Spot gold was up 0.8% at $2,514.79 per ounce by 1345 GMT, having climbed to its highest since Aug. 30 earlier. US gold futures rose 0.8% to $2,545.60.
US private employers hired the fewest number of workers in 3-1/2-years in August, potentially hinting at a sharp labour market slowdown. This follows data on Wednesday showing a sharp decline in US job openings in July. After ADP data, there was a gold spike and it really shows “the labour market is in dire state and there is a lot of concern about it,” said Phillip Streible, chief market strategist at Blue Line Futures.

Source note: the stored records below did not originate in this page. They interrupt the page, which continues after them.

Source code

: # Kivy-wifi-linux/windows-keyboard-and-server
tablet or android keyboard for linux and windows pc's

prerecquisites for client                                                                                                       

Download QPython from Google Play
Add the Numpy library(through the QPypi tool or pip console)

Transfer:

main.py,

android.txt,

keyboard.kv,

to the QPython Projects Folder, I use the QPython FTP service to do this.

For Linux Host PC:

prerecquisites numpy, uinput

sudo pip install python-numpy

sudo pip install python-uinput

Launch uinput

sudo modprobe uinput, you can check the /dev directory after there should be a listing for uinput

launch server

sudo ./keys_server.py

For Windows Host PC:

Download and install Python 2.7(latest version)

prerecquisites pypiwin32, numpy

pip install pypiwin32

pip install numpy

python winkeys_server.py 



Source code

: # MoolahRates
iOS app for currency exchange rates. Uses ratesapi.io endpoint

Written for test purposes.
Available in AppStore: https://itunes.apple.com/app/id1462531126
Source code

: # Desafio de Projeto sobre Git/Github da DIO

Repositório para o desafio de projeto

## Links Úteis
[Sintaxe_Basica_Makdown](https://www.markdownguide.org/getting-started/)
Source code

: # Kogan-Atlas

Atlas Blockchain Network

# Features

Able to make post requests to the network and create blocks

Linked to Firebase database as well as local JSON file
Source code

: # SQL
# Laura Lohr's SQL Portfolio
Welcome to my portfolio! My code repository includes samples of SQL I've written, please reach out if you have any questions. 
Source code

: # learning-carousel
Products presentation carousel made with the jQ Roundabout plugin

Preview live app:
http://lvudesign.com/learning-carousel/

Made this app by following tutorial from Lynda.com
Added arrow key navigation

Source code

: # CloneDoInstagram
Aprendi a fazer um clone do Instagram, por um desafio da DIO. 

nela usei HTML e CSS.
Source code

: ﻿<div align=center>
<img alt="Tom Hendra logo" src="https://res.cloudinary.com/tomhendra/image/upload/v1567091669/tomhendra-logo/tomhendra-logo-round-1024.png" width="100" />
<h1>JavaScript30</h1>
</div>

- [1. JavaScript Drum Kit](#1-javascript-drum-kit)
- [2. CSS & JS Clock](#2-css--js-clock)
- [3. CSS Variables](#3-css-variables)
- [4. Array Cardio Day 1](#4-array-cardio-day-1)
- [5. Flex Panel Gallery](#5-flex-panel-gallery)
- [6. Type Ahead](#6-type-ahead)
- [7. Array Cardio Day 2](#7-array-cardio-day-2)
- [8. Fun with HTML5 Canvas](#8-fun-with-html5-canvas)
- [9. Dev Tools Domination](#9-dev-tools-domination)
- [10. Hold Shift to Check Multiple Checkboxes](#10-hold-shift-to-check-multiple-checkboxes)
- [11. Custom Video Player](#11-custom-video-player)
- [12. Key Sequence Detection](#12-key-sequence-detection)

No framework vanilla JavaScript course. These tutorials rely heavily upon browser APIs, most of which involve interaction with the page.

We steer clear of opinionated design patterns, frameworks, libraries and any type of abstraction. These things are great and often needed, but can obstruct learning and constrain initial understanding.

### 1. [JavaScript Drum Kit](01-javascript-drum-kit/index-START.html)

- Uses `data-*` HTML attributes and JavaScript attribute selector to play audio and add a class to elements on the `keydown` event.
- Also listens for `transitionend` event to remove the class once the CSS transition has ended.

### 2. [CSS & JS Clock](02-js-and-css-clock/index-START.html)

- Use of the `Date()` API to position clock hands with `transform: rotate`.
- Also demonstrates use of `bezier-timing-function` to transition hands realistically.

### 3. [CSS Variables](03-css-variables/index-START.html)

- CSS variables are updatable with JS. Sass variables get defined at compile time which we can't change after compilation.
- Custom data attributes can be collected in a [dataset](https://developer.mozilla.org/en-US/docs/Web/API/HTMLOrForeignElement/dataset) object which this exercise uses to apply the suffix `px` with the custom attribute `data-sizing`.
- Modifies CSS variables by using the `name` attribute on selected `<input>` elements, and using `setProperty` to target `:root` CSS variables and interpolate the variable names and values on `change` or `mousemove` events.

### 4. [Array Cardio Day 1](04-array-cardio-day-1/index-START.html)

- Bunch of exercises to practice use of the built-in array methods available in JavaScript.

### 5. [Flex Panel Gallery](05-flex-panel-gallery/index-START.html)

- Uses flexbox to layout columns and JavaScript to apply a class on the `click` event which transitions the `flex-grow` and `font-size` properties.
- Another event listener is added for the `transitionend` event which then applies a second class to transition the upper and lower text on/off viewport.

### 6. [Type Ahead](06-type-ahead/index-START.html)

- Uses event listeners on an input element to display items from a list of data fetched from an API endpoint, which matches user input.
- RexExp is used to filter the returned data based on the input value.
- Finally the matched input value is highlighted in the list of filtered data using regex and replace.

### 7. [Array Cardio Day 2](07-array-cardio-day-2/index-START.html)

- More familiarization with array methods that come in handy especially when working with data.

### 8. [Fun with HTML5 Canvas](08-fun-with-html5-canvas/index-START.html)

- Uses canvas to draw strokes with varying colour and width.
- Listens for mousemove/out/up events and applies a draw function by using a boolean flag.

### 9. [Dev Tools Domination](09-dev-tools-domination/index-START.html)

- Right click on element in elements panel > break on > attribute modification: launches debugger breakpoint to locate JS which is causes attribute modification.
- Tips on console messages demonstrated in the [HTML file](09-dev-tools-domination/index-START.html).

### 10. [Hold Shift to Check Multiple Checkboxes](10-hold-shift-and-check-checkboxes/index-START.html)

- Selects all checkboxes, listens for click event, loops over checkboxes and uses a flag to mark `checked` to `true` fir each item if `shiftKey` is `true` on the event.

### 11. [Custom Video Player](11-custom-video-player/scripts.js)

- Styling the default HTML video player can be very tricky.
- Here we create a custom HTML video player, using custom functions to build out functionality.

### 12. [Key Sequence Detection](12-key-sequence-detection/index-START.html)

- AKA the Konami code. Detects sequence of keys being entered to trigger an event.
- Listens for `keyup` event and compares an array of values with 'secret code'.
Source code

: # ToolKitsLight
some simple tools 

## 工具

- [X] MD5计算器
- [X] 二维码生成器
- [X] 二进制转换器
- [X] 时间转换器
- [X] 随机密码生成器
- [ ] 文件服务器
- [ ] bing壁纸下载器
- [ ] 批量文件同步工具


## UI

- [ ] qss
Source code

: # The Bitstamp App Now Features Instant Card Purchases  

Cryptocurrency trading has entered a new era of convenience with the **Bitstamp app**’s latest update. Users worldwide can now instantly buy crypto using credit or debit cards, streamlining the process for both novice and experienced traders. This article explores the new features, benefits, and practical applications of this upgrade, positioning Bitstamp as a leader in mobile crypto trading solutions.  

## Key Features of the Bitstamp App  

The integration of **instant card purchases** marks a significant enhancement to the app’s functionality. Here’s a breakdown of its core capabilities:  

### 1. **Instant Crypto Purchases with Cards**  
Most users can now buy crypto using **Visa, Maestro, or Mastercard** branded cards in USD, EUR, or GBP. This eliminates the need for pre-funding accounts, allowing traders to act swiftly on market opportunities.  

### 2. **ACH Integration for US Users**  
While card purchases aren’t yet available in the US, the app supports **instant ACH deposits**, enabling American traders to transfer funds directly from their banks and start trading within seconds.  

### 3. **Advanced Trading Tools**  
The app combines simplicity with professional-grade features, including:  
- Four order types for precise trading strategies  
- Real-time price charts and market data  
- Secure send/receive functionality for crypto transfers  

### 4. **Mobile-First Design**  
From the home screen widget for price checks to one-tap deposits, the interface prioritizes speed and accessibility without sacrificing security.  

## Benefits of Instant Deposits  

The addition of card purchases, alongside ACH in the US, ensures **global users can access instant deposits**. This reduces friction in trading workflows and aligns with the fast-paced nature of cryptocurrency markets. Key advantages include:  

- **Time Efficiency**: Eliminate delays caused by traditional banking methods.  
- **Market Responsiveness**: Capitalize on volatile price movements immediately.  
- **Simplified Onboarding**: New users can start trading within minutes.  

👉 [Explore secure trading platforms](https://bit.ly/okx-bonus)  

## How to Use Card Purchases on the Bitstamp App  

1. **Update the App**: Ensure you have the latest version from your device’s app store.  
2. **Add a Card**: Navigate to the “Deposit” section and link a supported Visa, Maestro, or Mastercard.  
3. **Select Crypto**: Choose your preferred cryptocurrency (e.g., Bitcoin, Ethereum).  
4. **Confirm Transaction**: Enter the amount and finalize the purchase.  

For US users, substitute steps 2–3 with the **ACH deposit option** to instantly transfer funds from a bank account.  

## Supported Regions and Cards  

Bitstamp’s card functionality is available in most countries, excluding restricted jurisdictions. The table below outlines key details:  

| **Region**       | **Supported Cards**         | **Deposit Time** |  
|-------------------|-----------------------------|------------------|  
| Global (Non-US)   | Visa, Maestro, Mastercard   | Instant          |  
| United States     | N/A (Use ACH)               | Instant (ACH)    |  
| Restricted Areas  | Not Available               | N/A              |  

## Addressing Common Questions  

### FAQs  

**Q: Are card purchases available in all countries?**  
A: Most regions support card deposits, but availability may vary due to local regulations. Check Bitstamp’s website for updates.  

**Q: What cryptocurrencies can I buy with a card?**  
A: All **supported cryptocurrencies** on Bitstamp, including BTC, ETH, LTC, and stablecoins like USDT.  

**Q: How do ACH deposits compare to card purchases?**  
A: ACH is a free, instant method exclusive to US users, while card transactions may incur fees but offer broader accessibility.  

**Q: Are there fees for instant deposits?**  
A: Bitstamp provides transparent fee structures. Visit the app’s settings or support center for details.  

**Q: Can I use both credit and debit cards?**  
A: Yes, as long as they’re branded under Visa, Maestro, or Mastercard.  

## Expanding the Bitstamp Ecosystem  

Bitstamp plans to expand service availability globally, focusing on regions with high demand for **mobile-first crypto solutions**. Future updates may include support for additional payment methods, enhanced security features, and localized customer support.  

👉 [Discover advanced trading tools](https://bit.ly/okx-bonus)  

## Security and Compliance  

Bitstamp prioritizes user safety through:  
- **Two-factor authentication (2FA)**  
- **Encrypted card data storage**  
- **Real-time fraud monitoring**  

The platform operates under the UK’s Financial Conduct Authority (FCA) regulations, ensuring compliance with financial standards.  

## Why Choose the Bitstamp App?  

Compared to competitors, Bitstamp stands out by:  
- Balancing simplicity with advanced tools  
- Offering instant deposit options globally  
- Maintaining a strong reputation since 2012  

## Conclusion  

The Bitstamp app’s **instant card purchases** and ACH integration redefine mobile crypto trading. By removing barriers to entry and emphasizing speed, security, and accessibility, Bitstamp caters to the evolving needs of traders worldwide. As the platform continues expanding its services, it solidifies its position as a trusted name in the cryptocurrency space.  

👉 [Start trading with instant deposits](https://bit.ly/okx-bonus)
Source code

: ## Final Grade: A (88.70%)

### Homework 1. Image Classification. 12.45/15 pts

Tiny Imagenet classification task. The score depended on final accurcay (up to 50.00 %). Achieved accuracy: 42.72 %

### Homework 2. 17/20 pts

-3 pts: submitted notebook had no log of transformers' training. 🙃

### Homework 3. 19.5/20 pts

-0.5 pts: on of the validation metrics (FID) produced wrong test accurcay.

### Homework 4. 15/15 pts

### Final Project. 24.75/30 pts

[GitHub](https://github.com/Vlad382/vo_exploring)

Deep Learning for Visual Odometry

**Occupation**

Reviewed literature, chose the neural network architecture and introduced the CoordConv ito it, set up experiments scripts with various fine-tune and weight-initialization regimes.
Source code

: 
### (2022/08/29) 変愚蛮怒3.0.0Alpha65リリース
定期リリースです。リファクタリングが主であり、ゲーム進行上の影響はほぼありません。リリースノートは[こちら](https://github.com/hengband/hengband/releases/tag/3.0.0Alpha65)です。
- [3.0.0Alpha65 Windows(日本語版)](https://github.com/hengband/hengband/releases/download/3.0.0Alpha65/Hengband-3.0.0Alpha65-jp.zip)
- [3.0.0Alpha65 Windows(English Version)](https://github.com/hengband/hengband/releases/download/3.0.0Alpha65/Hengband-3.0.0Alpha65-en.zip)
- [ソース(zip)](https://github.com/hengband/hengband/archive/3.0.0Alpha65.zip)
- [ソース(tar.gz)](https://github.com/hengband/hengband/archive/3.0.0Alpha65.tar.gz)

“The initial claims data didn’t really help either as far as painting a rosy picture for the employment.” Traders currently see a 55% chance of a 25 basis-point (bp) reduction by the U.S central bank this month and a 45% chance of a 50-bp cut, according to the CME FedWatch tool.
The Fed needs to cut interest rates to keep the labour market healthy, but it is now down to incoming economic data to determine by how much, San Francisco Fed President Mary Daly said on Wednesday. Attention turns to the upcoming non-farm payrolls (NFP) report on Friday.
“If the August unemployment rate matches July’s 4.3%, its highest since 2021, that should send gold back towards its record high as markets ramp up bets for a jumbo-sized rate cut,” said Han Tan, chief market analyst at Exinity Group.
“We should see gold bulls laying claim to the $2,700 handle by end-2024, provided the Fed can deliver the market-expected 100-bps in rate cuts by Christmas,” Elsewhere, spot silver gained 2.2% to $28.90, platinum climbed 3.5% to $934.25 and palladium rose 2.03% to $953.